In a three-year project, BASF is examining the development of these crystals together with partners such as Hanover Laser Center, Thales Aerospace Division, Photon Design, the Technical University of Denmark and the Ecole Nationale Supérieure des Télécommunications de Bretagne.

The long-term goal is to use 3D photonic crystals as construction elements in telecommunications.

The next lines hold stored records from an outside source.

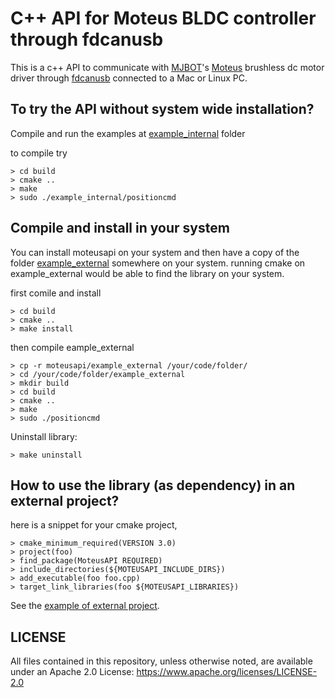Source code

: C++ API for Moteus BLDC controller through fdcanusb
=====================

This is a c++ API to communicate with [MJBOT](https://mjbots.com/)'s [Moteus](https://github.com/mjbots/moteus) brushless dc motor driver through [fdcanusb](https://mjbots.com/collections/accessories/products/fdcanusb) connected to a Mac or Linux PC.

## To try the API without system wide installation?
Compile and run the examples at [example_internal](example_internal/) folder

to compile try

    > cd build
    > cmake ..
    > make
    > sudo ./example_internal/positioncmd


## Compile and install in your system

You can install moteusapi on your system and then have a copy of the folder [example_external](example_external/) somewhere on your system. running cmake on example_external would be able to find the library on your system.

first comile and install

    > cd build
    > cmake ..
    > make install 

then compile eample_external

    > cp -r moteusapi/example_external /your/code/folder/
    > cd /your/code/folder/example_external
    > mkdir build
    > cd build
    > cmake ..
    > make
    > sudo ./positioncmd


Uninstall library:

    > make uninstall

## How to use the library (as dependency) in an external project?

here is a snippet for your cmake project,

    > cmake_minimum_required(VERSION 3.0)
    > project(foo)
    > find_package(MoteusAPI REQUIRED)
    > include_directories(${MOTEUSAPI_INCLUDE_DIRS})
    > add_executable(foo foo.cpp)
    > target_link_libraries(foo ${MOTEUSAPI_LIBRARIES})

See the [example of external project](example_external/).

## LICENSE
All files contained in this repository, unless otherwise noted, are available under an Apache 2.0 License: https://www.apache.org/licenses/LICENSE-2.0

Half of the project is being funded by the European Union.

The researchers said that many times more information can be transmitted by light in the same time as has so far been possible with electricity.

This is why telephone conversations, websites, photographs or music, for example, are now increasingly being transmitted in optical fibres.

At present, however, this technology still has one drawback at the 'network nodes'. Routing of the information to the end-user is still done electrically, because no competitive, compact all-optical routing processor is yet available.

To solve this problem the NewTon team aims to develop a photonic crystal capable of reflecting only single colours of the white light depending on the observation angle.

This phenomenon is known in nature: the shimmering colours on butterfly wings derive from the properties of photonic crystals.

"A structured 3D photonic crystal could be the key component for a compact optical semiconductor or even for an all-optical routing processor," said Dr Reinhold J. Leyrer, project leader in BASF's Polymer Research division. " Converting optical signals into electrical signals would then be superfluous."

Manufacturers of components for telecoms systems would benefit most from the use of photonic crystals.

Since the crystals are smaller than electronic components, equipment would also become increasingly smaller and cheaper while simultaneously offering improved performance.

Components and equipment based on photonic crystals would also be more resistant and less vulnerable to electromagnetic radiation.